Ele defendeu a criação de um banco de terrenos públicos para permutas ou desapropriações, como uma das formas possíveis para aprimorar a mediação dos conflitos e chegar a políticas efetivas de moradia popular.
"Há mais de 11 milhões de imóveis ociosos no Brasil segundo o IBGE, para um deficit de moradias de 7 milhões", dimensionou ele.
Mediação
Bianca Dutra, assessora da Secretaria de Estado da Casa Civil, disse que a Mesa Estadual de Diálogo e Negociação está em momento de transição, passando da alçada da Secretaria de Estado de Desenvolvimento Social (Sedese) para a Casa Civil.

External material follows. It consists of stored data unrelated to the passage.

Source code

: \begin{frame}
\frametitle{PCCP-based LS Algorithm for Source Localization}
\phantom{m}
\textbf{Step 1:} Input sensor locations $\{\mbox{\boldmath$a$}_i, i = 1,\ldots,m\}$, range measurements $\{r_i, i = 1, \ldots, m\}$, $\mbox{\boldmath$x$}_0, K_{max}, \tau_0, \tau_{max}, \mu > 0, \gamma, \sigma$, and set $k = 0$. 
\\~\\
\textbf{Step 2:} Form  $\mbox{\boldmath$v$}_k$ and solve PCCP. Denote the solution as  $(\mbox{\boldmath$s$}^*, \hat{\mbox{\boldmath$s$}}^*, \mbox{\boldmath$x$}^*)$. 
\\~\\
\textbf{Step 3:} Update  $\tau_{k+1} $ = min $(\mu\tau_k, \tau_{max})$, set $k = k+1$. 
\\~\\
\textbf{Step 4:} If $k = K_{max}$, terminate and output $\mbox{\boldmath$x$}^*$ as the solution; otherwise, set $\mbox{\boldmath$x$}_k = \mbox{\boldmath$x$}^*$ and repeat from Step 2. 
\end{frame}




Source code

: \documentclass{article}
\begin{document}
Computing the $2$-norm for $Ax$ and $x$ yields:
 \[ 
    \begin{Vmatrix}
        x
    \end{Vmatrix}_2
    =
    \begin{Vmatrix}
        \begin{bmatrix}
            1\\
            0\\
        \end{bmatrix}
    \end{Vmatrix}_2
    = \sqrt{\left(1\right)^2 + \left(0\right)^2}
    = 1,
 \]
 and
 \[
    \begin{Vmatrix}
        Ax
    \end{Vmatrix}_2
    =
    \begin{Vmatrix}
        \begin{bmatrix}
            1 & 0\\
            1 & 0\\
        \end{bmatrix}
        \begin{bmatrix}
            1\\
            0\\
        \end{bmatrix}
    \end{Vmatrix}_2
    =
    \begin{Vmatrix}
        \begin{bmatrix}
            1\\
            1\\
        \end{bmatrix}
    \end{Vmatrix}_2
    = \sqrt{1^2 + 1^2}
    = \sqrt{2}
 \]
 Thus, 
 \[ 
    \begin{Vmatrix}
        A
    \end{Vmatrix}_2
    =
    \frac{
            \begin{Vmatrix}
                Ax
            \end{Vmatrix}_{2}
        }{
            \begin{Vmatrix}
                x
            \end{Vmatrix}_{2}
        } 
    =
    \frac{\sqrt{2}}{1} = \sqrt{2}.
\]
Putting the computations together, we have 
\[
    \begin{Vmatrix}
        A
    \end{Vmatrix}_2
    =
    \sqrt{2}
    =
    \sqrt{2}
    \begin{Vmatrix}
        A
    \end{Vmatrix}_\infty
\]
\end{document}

Segundo ela, isso não significa descontinuidade de ações, tendo a diretora de Políticas de Promoção e Educação em Direitos Humanos do Estado, Ariane Lopes, acrescentado que, no momento, 85 conflitos estão em acompanhamento pela mesa estadual, envolvendo quase 6 mil famílias.
Já Eronides de Oliveira Neto, da Coordenação-geral da Diretoria de Articulação de Políticas Públicas da Secretaria da Presidência da República, disse que uma comissão de mediação de conflitos está sendo implementada no Ministério da Justiça, e a expectativa é que a iniciativa avance também para o Ministério das Cidades.